DB fails to start after upgrade is interrupted

pgautoupgrade / docker-pgautoupgrade

A PostgreSQL Docker container that automatically upgrades your database

https://hub.docker.com/r/pgautoupgrade/pgautoupgrade

MIT License

507 stars 18 forks source link

DB fails to start after upgrade is interrupted #42

Closed miguelhar closed 5 days ago

miguelhar commented 1 week ago

We are using Image pgautoupgrade/pgautoupgrade:14-dev

We are seeing an issue on larger DBs that the init container running this image takes longer than the default thresholds and gets terminated. Upon the restart the DB fails to start with:

postgresql 11:42:50.%2N INFO  ==> ** Starting PostgreSQL **
2024-08-15 11:42:50.466 GMT [1] LOG:  skipping missing configuration file "/bitnami/postgresql/data/postgresql.auto.conf"
2024-08-15 11:42:50.466 GMT [1] FATAL:  "/bitnami/postgresql/data" is not a valid data directory
2024-08-15 11:42:50.466 GMT [1] DETAIL:  File "/bitnami/postgresql/data/PG_VERSION" is missing.

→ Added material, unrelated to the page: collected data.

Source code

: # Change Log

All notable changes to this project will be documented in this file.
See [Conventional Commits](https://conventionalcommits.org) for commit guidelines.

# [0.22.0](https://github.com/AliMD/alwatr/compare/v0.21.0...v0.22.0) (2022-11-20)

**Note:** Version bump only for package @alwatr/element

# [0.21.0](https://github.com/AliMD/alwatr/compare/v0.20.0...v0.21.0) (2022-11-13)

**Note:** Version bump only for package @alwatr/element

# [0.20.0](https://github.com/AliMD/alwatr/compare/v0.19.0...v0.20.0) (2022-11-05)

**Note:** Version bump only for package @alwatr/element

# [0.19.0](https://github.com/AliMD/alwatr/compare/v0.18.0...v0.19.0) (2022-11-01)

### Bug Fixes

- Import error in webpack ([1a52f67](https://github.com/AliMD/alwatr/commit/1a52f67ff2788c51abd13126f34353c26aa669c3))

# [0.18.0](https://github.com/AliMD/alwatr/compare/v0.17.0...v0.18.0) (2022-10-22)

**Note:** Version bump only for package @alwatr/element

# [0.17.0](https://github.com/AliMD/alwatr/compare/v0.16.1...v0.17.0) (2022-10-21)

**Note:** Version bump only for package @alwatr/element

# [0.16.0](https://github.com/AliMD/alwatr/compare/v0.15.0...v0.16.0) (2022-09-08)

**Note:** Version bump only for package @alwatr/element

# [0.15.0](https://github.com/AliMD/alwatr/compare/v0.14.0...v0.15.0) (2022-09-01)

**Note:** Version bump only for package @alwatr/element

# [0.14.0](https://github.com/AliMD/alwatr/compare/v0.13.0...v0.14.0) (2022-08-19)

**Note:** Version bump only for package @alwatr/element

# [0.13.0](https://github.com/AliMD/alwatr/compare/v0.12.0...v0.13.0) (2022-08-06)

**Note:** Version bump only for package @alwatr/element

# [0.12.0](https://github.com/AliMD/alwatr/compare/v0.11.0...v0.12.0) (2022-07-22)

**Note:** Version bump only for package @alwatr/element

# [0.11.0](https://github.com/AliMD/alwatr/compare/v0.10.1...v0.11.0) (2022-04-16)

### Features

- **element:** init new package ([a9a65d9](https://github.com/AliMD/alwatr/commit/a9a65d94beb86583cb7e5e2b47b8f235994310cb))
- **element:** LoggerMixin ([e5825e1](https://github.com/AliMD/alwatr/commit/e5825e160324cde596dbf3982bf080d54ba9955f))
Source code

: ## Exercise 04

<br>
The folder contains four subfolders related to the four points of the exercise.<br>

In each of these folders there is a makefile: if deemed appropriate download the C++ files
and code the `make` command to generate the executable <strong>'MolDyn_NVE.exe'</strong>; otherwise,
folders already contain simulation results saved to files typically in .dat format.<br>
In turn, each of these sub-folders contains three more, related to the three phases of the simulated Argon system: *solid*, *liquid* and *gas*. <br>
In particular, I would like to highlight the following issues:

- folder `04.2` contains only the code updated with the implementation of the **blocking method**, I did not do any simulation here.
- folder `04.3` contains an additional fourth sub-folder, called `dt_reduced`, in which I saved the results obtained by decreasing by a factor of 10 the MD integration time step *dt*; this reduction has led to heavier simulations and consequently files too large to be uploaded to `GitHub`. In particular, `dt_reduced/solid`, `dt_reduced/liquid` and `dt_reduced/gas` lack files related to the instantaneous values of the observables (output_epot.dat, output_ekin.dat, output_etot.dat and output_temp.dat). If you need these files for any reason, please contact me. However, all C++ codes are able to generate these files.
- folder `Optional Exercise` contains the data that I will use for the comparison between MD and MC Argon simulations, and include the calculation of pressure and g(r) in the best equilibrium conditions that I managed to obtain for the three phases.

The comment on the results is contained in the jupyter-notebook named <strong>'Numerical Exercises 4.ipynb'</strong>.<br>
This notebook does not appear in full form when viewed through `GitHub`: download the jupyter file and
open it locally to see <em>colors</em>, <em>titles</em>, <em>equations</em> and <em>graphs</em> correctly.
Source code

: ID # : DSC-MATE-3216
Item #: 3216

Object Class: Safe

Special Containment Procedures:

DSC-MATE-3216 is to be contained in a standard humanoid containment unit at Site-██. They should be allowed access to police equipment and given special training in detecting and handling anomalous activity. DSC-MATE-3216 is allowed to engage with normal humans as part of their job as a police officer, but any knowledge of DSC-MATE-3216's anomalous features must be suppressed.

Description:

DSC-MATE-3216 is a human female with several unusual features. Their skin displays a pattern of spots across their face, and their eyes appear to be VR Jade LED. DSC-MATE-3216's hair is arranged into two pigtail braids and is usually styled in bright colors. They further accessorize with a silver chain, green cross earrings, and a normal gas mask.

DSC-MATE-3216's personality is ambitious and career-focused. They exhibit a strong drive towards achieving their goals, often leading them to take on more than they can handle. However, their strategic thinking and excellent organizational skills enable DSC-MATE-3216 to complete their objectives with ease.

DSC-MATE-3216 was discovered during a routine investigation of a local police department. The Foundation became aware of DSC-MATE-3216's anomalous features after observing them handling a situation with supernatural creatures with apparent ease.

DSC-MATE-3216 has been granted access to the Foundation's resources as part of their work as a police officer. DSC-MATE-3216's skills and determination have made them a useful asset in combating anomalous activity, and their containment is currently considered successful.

It seems that after the upgrade is interrupted the upgrade is not retried leaving the DB in a broken state.

Aside from incrementing the liveness probe timeout/failure threshold for the init container running this image is there something that could be set so that the upgrade is retried?

justinclift commented 1 week ago

@miguelhar How big is your database, and how long is the default timeout on the platform you're using?

Thinking things through a bit, my initial thought that retrying the upgrade without increasing the timeout value is pretty likely to not result in a success. The upgrade scripting itself is mostly a case of:

Move things into a directory structure that pg_upgrade (the official PostgreSQL cli tool for upgrading) can work with, then
Run the pg_upgrade cli utility

While the are some sanity checks done first (ie here), the actual upgrade piece is done using pg_upgrade.

If pg_upgrade has been terminated part way through... I kind of doubt it'll be able to happily continue on and complete what wasn't done in a previous run.

Long story short, I reckon you'll need to restore your database files back to how they were before the upgrade, then try the upgrade again with a longer timeout threshold.

Sorry I don't have better news nor suggestions @miguelhar. :frowning:

miguelhar commented 6 days ago

@justinclift thank you for your response, the size varies but increasing the livenessProbe/failureThreshold to 20 seems to do the trick

justinclift commented 5 days ago

Awesome. I bet that took a bunch of time and effort to work through and get happening.

Those two terms (livenessProbe, failureThreshold) show up as Kubernetes related things. Are you managing Kubernetes yourself, or are you using the offering from one of the big vendors?

Asking because it might be useful for future people to directly mention the relevant vendor here, so others that hit the same issue can see whether it relates to them. :smile: